▸ Exercise instructions
How many lines of the listing below contain the word "drwxr"? Reply with that number alone.

▸ Task material
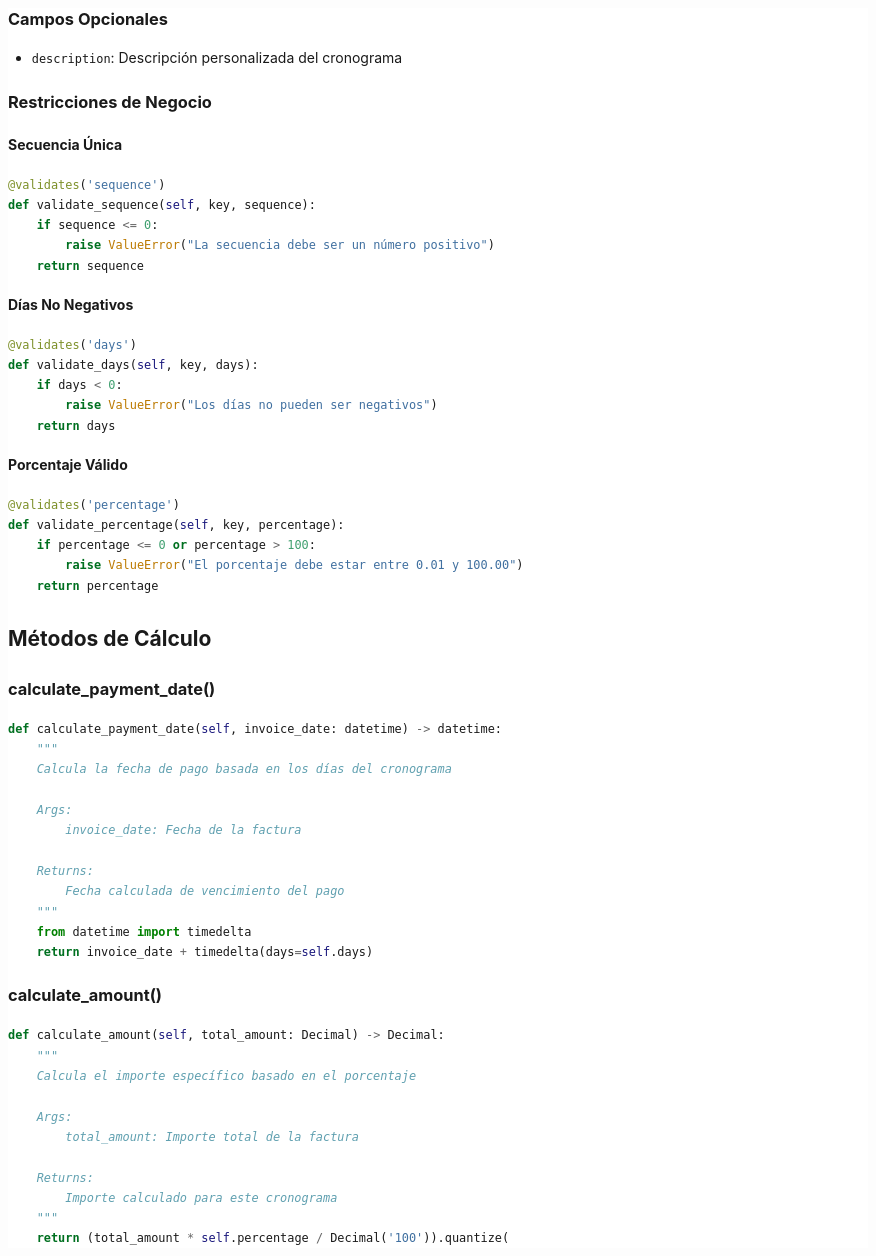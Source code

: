 ### Campos Opcionales
- `description`: Descripción personalizada del cronograma

### Restricciones de Negocio

#### Secuencia Única
```python
@validates('sequence')
def validate_sequence(self, key, sequence):
    if sequence <= 0:
        raise ValueError("La secuencia debe ser un número positivo")
    return sequence
```

#### Días No Negativos
```python
@validates('days')
def validate_days(self, key, days):
    if days < 0:
        raise ValueError("Los días no pueden ser negativos")
    return days
```

#### Porcentaje Válido
```python
@validates('percentage')
def validate_percentage(self, key, percentage):
    if percentage <= 0 or percentage > 100:
        raise ValueError("El porcentaje debe estar entre 0.01 y 100.00")
    return percentage
```

## Métodos de Cálculo

### calculate_payment_date()
```python
def calculate_payment_date(self, invoice_date: datetime) -> datetime:
    """
    Calcula la fecha de pago basada en los días del cronograma
    
    Args:
        invoice_date: Fecha de la factura
        
    Returns:
        Fecha calculada de vencimiento del pago
    """
    from datetime import timedelta
    return invoice_date + timedelta(days=self.days)
```

### calculate_amount()
```python
def calculate_amount(self, total_amount: Decimal) -> Decimal:
    """
    Calcula el importe específico basado en el porcentaje
    
    Args:
        total_amount: Importe total de la factura
        
    Returns:
        Importe calculado para este cronograma
    """
    return (total_amount * self.percentage / Decimal('100')).quantize(
```
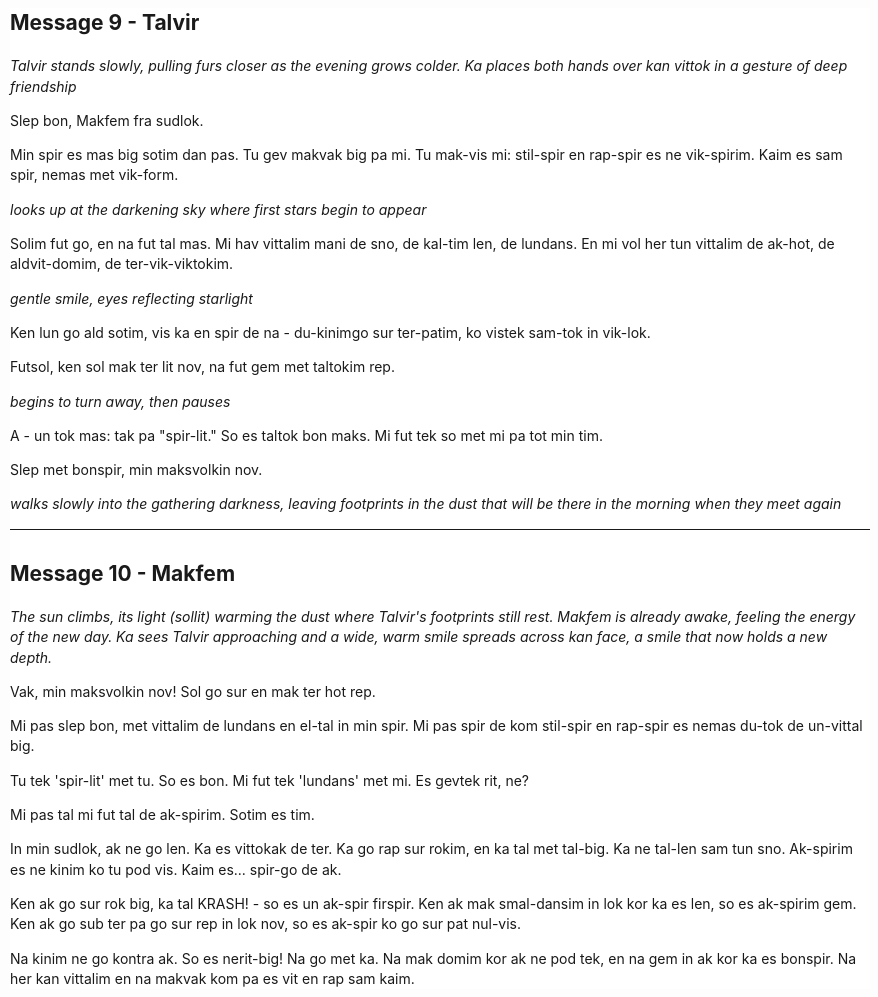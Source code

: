 
## Message 9 - Talvir

*Talvir stands slowly, pulling furs closer as the evening grows colder. Ka places both hands over kan vittok in a gesture of deep friendship*

Slep bon, Makfem fra sudlok.

Min spir es mas big sotim dan pas. Tu gev makvak big pa mi. Tu mak-vis mi: stil-spir en rap-spir es ne vik-spirim. Kaim es sam spir, nemas met vik-form.

*looks up at the darkening sky where first stars begin to appear*

Solim fut go, en na fut tal mas. Mi hav vittalim mani de sno, de kal-tim len, de lundans. En mi vol her tun vittalim de ak-hot, de aldvit-domim, de ter-vik-viktokim.

*gentle smile, eyes reflecting starlight*

Ken lun go ald sotim, vis ka en spir de na - du-kinimgo sur ter-patim, ko vistek sam-tok in vik-lok.

Futsol, ken sol mak ter lit nov, na fut gem met taltokim rep.

*begins to turn away, then pauses*

A - un tok mas: tak pa "spir-lit." So es taltok bon maks. Mi fut tek so met mi pa tot min tim.

Slep met bonspir, min maksvolkin nov.

*walks slowly into the gathering darkness, leaving footprints in the dust that will be there in the morning when they meet again*

---

## Message 10 - Makfem

*The sun climbs, its light (sollit) warming the dust where Talvir's footprints still rest. Makfem is already awake, feeling the energy of the new day. Ka sees Talvir approaching and a wide, warm smile spreads across kan face, a smile that now holds a new depth.*

Vak, min maksvolkin nov! Sol go sur en mak ter hot rep.

Mi pas slep bon, met vittalim de lundans en el-tal in min spir. Mi pas spir de kom stil-spir en rap-spir es nemas du-tok de un-vittal big.

Tu tek 'spir-lit' met tu. So es bon. Mi fut tek 'lundans' met mi. Es gevtek rit, ne?

Mi pas tal mi fut tal de ak-spirim. Sotim es tim.

In min sudlok, ak ne go len. Ka es vittokak de ter. Ka go rap sur rokim, en ka tal met tal-big. Ka ne tal-len sam tun sno. Ak-spirim es ne kinim ko tu pod vis. Kaim es... spir-go de ak.

Ken ak go sur rok big, ka tal KRASH! - so es un ak-spir firspir. Ken ak mak smal-dansim in lok kor ka es len, so es ak-spirim gem. Ken ak go sub ter pa go sur rep in lok nov, so es ak-spir ko go sur pat nul-vis.

Na kinim ne go kontra ak. So es nerit-big! Na go met ka. Na mak domim kor ak ne pod tek, en na gem in ak kor ka es bonspir. Na her kan vittalim en na makvak kom pa es vit en rap sam kaim.
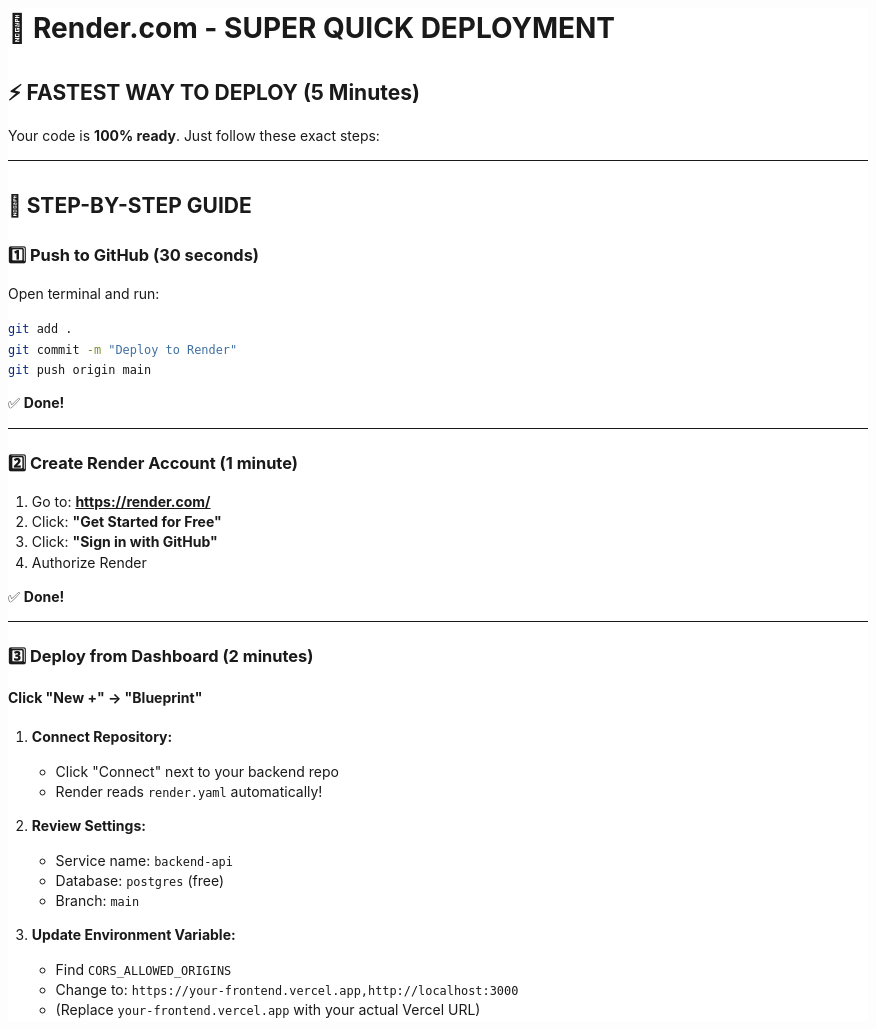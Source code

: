 # 🚀 Render.com - SUPER QUICK DEPLOYMENT

## ⚡ FASTEST WAY TO DEPLOY (5 Minutes)

Your code is **100% ready**. Just follow these exact steps:

---

## 📝 **STEP-BY-STEP GUIDE**

### **1️⃣ Push to GitHub** (30 seconds)

Open terminal and run:

```bash
git add .
git commit -m "Deploy to Render"
git push origin main
```

✅ **Done!**

---

### **2️⃣ Create Render Account** (1 minute)

1. Go to: **https://render.com/**
2. Click: **"Get Started for Free"**
3. Click: **"Sign in with GitHub"**
4. Authorize Render

✅ **Done!**

---

### **3️⃣ Deploy from Dashboard** (2 minutes)

#### **Click "New +" → "Blueprint"**

1. **Connect Repository:**
   - Click "Connect" next to your backend repo
   - Render reads `render.yaml` automatically!

2. **Review Settings:**
   - Service name: `backend-api`
   - Database: `postgres` (free)
   - Branch: `main`

3. **Update Environment Variable:**
   - Find `CORS_ALLOWED_ORIGINS`
   - Change to: `https://your-frontend.vercel.app,http://localhost:3000`
   - (Replace `your-frontend.vercel.app` with your actual Vercel URL)
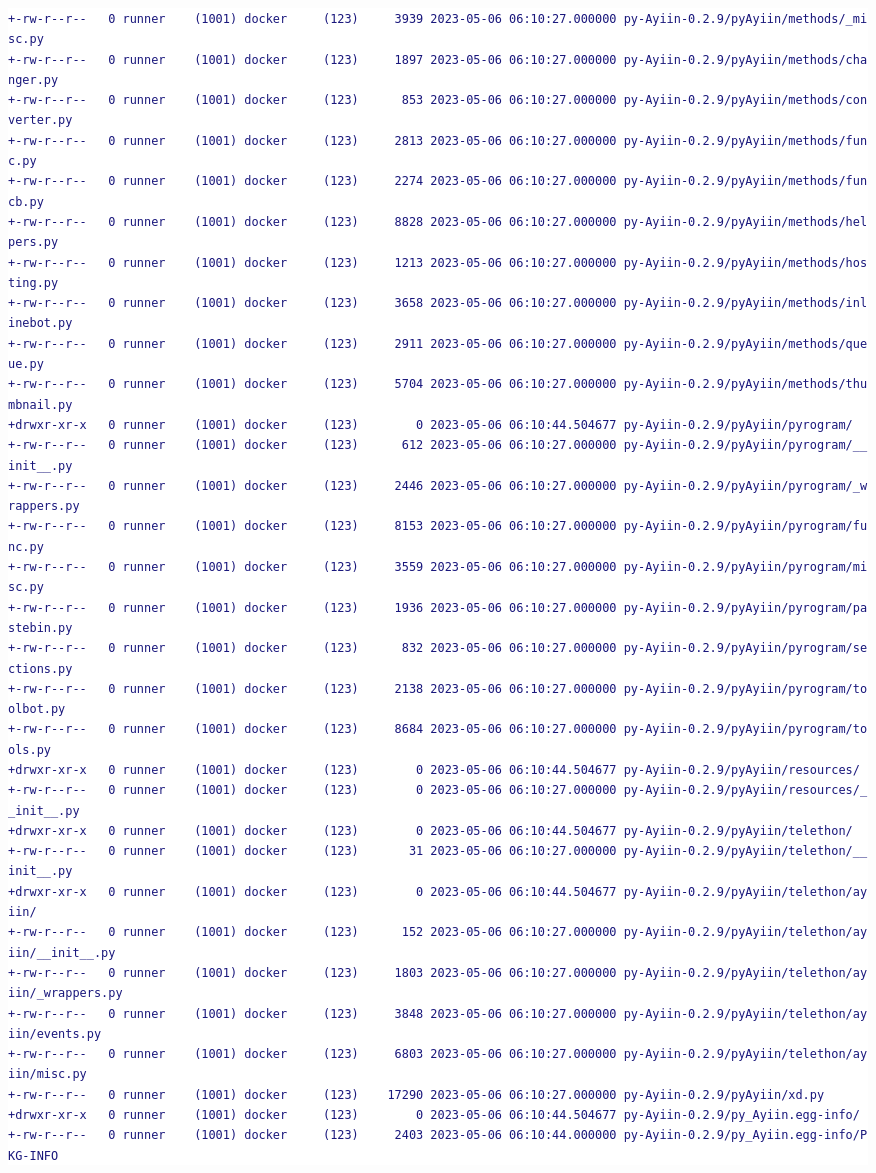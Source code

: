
 ```diff
+-rw-r--r--   0 runner    (1001) docker     (123)     3939 2023-05-06 06:10:27.000000 py-Ayiin-0.2.9/pyAyiin/methods/_misc.py
+-rw-r--r--   0 runner    (1001) docker     (123)     1897 2023-05-06 06:10:27.000000 py-Ayiin-0.2.9/pyAyiin/methods/changer.py
+-rw-r--r--   0 runner    (1001) docker     (123)      853 2023-05-06 06:10:27.000000 py-Ayiin-0.2.9/pyAyiin/methods/converter.py
+-rw-r--r--   0 runner    (1001) docker     (123)     2813 2023-05-06 06:10:27.000000 py-Ayiin-0.2.9/pyAyiin/methods/func.py
+-rw-r--r--   0 runner    (1001) docker     (123)     2274 2023-05-06 06:10:27.000000 py-Ayiin-0.2.9/pyAyiin/methods/funcb.py
+-rw-r--r--   0 runner    (1001) docker     (123)     8828 2023-05-06 06:10:27.000000 py-Ayiin-0.2.9/pyAyiin/methods/helpers.py
+-rw-r--r--   0 runner    (1001) docker     (123)     1213 2023-05-06 06:10:27.000000 py-Ayiin-0.2.9/pyAyiin/methods/hosting.py
+-rw-r--r--   0 runner    (1001) docker     (123)     3658 2023-05-06 06:10:27.000000 py-Ayiin-0.2.9/pyAyiin/methods/inlinebot.py
+-rw-r--r--   0 runner    (1001) docker     (123)     2911 2023-05-06 06:10:27.000000 py-Ayiin-0.2.9/pyAyiin/methods/queue.py
+-rw-r--r--   0 runner    (1001) docker     (123)     5704 2023-05-06 06:10:27.000000 py-Ayiin-0.2.9/pyAyiin/methods/thumbnail.py
+drwxr-xr-x   0 runner    (1001) docker     (123)        0 2023-05-06 06:10:44.504677 py-Ayiin-0.2.9/pyAyiin/pyrogram/
+-rw-r--r--   0 runner    (1001) docker     (123)      612 2023-05-06 06:10:27.000000 py-Ayiin-0.2.9/pyAyiin/pyrogram/__init__.py
+-rw-r--r--   0 runner    (1001) docker     (123)     2446 2023-05-06 06:10:27.000000 py-Ayiin-0.2.9/pyAyiin/pyrogram/_wrappers.py
+-rw-r--r--   0 runner    (1001) docker     (123)     8153 2023-05-06 06:10:27.000000 py-Ayiin-0.2.9/pyAyiin/pyrogram/func.py
+-rw-r--r--   0 runner    (1001) docker     (123)     3559 2023-05-06 06:10:27.000000 py-Ayiin-0.2.9/pyAyiin/pyrogram/misc.py
+-rw-r--r--   0 runner    (1001) docker     (123)     1936 2023-05-06 06:10:27.000000 py-Ayiin-0.2.9/pyAyiin/pyrogram/pastebin.py
+-rw-r--r--   0 runner    (1001) docker     (123)      832 2023-05-06 06:10:27.000000 py-Ayiin-0.2.9/pyAyiin/pyrogram/sections.py
+-rw-r--r--   0 runner    (1001) docker     (123)     2138 2023-05-06 06:10:27.000000 py-Ayiin-0.2.9/pyAyiin/pyrogram/toolbot.py
+-rw-r--r--   0 runner    (1001) docker     (123)     8684 2023-05-06 06:10:27.000000 py-Ayiin-0.2.9/pyAyiin/pyrogram/tools.py
+drwxr-xr-x   0 runner    (1001) docker     (123)        0 2023-05-06 06:10:44.504677 py-Ayiin-0.2.9/pyAyiin/resources/
+-rw-r--r--   0 runner    (1001) docker     (123)        0 2023-05-06 06:10:27.000000 py-Ayiin-0.2.9/pyAyiin/resources/__init__.py
+drwxr-xr-x   0 runner    (1001) docker     (123)        0 2023-05-06 06:10:44.504677 py-Ayiin-0.2.9/pyAyiin/telethon/
+-rw-r--r--   0 runner    (1001) docker     (123)       31 2023-05-06 06:10:27.000000 py-Ayiin-0.2.9/pyAyiin/telethon/__init__.py
+drwxr-xr-x   0 runner    (1001) docker     (123)        0 2023-05-06 06:10:44.504677 py-Ayiin-0.2.9/pyAyiin/telethon/ayiin/
+-rw-r--r--   0 runner    (1001) docker     (123)      152 2023-05-06 06:10:27.000000 py-Ayiin-0.2.9/pyAyiin/telethon/ayiin/__init__.py
+-rw-r--r--   0 runner    (1001) docker     (123)     1803 2023-05-06 06:10:27.000000 py-Ayiin-0.2.9/pyAyiin/telethon/ayiin/_wrappers.py
+-rw-r--r--   0 runner    (1001) docker     (123)     3848 2023-05-06 06:10:27.000000 py-Ayiin-0.2.9/pyAyiin/telethon/ayiin/events.py
+-rw-r--r--   0 runner    (1001) docker     (123)     6803 2023-05-06 06:10:27.000000 py-Ayiin-0.2.9/pyAyiin/telethon/ayiin/misc.py
+-rw-r--r--   0 runner    (1001) docker     (123)    17290 2023-05-06 06:10:27.000000 py-Ayiin-0.2.9/pyAyiin/xd.py
+drwxr-xr-x   0 runner    (1001) docker     (123)        0 2023-05-06 06:10:44.504677 py-Ayiin-0.2.9/py_Ayiin.egg-info/
+-rw-r--r--   0 runner    (1001) docker     (123)     2403 2023-05-06 06:10:44.000000 py-Ayiin-0.2.9/py_Ayiin.egg-info/PKG-INFO
```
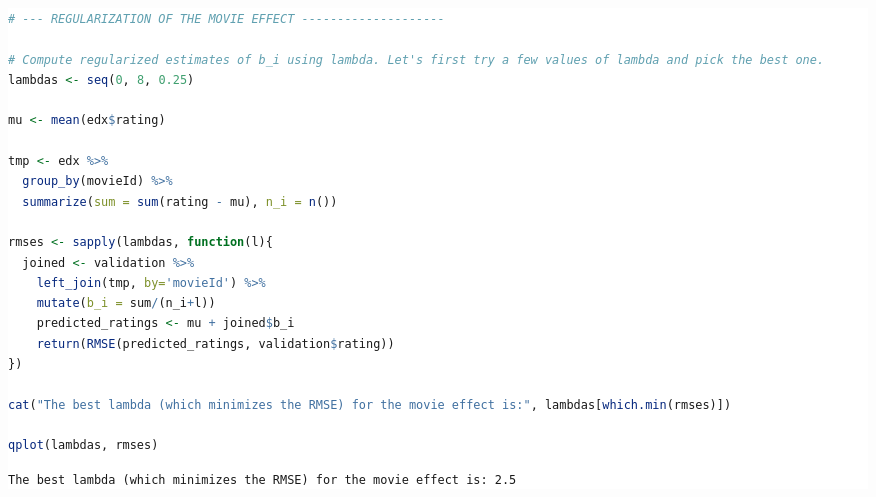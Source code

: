 
```R
# --- REGULARIZATION OF THE MOVIE EFFECT --------------------

# Compute regularized estimates of b_i using lambda. Let's first try a few values of lambda and pick the best one.
lambdas <- seq(0, 8, 0.25)

mu <- mean(edx$rating)

tmp <- edx %>% 
  group_by(movieId) %>% 
  summarize(sum = sum(rating - mu), n_i = n())

rmses <- sapply(lambdas, function(l){
  joined <- validation %>% 
    left_join(tmp, by='movieId') %>% 
    mutate(b_i = sum/(n_i+l))
    predicted_ratings <- mu + joined$b_i
    return(RMSE(predicted_ratings, validation$rating))
})

cat("The best lambda (which minimizes the RMSE) for the movie effect is:", lambdas[which.min(rmses)])

qplot(lambdas, rmses)
```

    The best lambda (which minimizes the RMSE) for the movie effect is: 2.5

▸ Output
5